- **TASK DESCRIPTION**:
Scan the data, and whenever a line contains "булевы", copy it.

━━━━━━━━━━━━━━━━

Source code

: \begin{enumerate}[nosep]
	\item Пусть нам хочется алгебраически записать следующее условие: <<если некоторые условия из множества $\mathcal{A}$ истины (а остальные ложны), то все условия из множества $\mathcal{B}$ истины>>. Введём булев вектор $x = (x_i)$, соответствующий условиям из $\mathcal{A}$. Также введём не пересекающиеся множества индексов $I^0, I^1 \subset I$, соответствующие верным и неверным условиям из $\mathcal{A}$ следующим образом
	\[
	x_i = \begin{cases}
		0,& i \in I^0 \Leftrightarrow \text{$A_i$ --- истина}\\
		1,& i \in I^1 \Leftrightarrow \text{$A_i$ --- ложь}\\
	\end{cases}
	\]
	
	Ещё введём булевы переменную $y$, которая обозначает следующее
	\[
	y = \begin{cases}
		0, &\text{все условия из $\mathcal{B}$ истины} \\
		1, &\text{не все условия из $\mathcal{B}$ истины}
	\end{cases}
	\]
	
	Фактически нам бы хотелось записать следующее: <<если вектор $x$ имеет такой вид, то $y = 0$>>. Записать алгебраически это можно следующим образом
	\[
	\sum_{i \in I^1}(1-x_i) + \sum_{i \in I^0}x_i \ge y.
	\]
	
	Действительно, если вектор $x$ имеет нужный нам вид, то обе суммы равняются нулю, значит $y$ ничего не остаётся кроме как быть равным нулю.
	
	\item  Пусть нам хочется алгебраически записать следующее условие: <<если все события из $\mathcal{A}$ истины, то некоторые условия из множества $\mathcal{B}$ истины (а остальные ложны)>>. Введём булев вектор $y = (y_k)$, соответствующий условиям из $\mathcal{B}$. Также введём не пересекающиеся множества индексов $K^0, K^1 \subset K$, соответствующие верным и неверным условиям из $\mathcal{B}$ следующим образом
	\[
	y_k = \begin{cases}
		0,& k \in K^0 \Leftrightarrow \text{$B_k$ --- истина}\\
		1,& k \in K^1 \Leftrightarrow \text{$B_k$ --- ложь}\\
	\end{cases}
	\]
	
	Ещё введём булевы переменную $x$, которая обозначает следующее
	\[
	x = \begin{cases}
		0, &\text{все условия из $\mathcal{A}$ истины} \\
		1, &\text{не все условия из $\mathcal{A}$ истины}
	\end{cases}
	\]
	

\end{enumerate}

━━━━━━━━━━━━━━━━

- **EXERCISE RESPONSE**:
	Ещё введём булевы переменную $y$, которая обозначает следующее
	Ещё введём булевы переменную $x$, которая обозначает следующее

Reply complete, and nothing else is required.